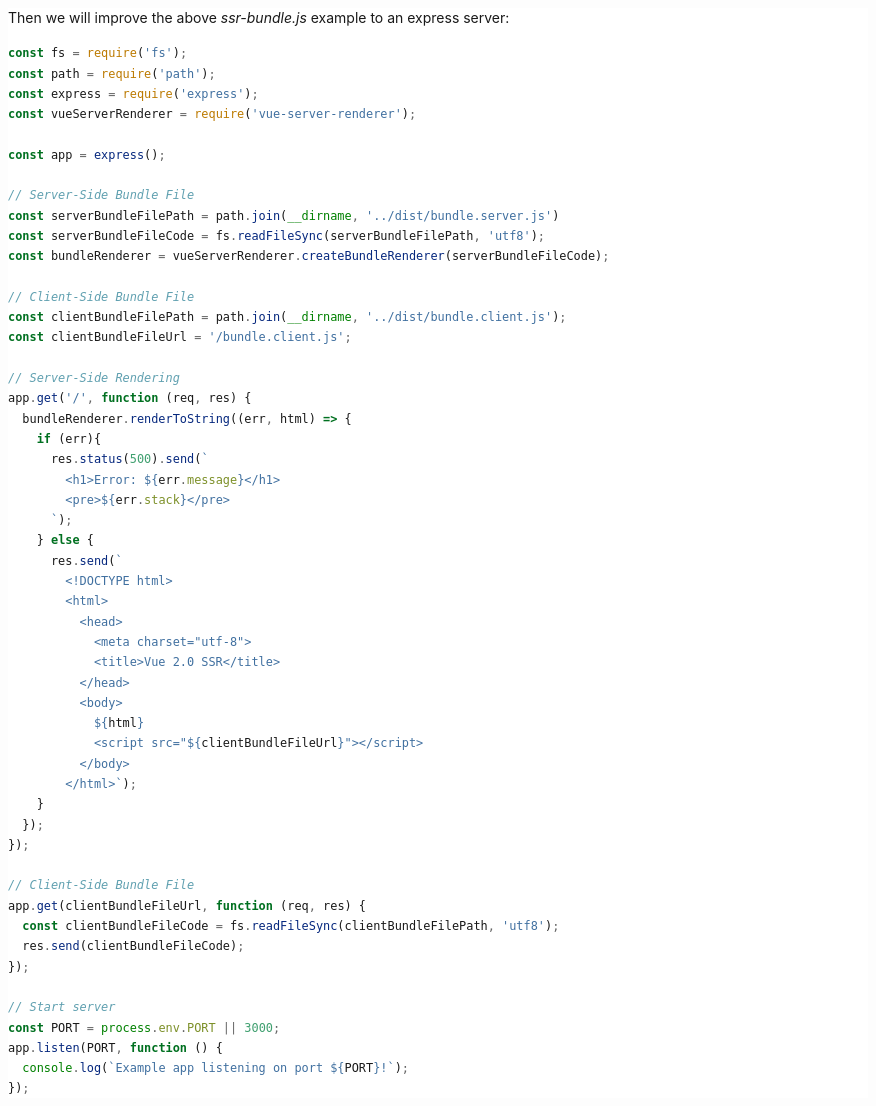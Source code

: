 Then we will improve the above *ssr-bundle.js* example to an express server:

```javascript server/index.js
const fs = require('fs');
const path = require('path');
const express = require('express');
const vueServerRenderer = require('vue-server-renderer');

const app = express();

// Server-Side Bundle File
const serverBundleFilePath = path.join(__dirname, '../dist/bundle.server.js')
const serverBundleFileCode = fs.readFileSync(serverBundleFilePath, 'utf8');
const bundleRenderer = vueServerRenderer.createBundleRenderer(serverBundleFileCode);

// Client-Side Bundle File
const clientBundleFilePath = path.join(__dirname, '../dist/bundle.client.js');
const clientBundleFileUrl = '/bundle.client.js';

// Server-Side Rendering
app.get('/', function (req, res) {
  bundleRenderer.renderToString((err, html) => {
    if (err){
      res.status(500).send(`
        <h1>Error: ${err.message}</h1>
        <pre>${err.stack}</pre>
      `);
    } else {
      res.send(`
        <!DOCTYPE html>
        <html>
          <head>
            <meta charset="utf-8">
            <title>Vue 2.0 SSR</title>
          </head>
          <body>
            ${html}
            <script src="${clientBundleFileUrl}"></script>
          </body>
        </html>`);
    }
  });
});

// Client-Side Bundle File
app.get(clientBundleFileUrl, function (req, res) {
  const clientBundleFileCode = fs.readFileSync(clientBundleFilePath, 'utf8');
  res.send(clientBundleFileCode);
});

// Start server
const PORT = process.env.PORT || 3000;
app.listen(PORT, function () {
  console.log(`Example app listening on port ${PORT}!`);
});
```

· · ·

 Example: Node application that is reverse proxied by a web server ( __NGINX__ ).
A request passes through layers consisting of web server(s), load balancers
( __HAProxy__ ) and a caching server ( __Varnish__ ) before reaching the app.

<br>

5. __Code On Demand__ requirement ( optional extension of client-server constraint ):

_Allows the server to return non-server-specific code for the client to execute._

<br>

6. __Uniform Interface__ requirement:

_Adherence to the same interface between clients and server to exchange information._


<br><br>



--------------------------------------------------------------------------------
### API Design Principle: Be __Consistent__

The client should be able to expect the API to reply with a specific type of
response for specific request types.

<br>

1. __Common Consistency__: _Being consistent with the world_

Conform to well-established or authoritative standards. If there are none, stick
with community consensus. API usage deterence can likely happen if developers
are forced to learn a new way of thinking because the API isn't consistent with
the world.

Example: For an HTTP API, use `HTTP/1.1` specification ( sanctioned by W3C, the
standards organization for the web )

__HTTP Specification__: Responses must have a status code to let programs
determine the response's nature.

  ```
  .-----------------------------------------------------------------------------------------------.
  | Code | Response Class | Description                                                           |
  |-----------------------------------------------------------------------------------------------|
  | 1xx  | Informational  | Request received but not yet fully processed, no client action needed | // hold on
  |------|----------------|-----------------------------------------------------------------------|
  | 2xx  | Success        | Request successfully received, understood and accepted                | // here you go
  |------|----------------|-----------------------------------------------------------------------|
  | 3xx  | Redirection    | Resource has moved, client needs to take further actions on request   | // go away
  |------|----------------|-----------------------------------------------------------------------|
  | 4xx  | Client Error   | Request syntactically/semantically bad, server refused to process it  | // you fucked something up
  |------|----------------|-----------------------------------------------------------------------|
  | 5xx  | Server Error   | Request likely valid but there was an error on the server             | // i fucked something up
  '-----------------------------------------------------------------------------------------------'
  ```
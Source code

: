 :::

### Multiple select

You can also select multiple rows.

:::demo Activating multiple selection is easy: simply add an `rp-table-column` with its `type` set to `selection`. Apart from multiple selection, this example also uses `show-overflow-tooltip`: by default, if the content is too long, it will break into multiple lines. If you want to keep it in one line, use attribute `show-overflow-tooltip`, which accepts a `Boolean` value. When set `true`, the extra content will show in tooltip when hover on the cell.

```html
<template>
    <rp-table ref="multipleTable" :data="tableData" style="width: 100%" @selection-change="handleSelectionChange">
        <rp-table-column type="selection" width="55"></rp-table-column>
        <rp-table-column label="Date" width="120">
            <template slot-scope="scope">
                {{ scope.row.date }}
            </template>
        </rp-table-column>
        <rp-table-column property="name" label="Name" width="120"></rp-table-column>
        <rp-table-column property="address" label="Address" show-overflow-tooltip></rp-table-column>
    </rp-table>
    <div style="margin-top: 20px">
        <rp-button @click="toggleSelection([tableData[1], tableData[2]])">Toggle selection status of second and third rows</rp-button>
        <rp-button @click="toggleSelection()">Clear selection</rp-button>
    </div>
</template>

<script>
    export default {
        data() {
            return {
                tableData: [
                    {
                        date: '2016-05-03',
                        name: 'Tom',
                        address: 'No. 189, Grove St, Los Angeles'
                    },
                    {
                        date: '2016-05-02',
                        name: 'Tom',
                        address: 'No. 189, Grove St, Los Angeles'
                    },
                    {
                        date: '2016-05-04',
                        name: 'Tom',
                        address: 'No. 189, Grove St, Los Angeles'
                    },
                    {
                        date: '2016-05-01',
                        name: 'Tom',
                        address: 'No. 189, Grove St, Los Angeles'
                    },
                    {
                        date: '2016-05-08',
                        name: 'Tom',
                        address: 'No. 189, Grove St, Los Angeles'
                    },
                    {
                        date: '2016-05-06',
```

· · ·

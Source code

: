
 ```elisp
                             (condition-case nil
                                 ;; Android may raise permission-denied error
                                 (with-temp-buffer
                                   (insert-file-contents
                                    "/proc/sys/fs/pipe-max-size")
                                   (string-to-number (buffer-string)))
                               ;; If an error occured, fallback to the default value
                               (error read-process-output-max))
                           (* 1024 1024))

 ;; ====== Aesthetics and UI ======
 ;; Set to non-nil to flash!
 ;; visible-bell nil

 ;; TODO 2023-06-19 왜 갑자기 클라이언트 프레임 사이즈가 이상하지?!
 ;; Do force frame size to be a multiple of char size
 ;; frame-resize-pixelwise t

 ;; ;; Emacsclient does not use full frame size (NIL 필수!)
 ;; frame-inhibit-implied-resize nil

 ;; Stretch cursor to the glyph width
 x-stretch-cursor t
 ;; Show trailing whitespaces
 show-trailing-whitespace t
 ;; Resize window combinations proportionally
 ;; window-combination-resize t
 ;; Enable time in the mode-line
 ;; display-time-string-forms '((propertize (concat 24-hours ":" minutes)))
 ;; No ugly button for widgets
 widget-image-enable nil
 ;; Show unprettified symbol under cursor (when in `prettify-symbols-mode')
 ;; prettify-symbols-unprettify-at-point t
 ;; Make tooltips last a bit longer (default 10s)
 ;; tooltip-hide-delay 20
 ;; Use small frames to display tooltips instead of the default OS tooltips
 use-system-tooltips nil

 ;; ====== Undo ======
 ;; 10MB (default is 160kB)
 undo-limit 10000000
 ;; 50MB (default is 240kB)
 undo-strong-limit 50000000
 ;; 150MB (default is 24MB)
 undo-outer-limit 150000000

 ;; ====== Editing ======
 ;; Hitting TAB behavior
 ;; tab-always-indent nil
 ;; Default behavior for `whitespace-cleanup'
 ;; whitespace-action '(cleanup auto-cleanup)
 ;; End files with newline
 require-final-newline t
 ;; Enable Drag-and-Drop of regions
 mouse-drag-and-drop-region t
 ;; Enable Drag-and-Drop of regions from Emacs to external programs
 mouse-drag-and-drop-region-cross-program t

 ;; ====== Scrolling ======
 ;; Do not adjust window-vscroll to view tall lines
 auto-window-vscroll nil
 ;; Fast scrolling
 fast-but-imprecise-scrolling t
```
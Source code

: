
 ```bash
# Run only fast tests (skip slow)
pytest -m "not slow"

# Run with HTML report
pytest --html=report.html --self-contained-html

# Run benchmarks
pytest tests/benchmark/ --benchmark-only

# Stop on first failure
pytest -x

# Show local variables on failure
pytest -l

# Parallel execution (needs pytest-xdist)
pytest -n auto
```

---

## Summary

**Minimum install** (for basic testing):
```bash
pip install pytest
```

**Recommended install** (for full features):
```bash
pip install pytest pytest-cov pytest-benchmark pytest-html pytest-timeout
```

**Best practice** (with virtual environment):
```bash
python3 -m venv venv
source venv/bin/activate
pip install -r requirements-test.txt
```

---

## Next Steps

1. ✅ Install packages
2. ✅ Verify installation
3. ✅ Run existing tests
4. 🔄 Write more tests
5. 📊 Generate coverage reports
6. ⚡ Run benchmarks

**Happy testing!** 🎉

· · ·

* YOUR GOAL
Show all lines in the entries above where the string "regions" appears.

* RESULT
 ;; Enable Drag-and-Drop of regions
 ;; Enable Drag-and-Drop of regions from Emacs to external programs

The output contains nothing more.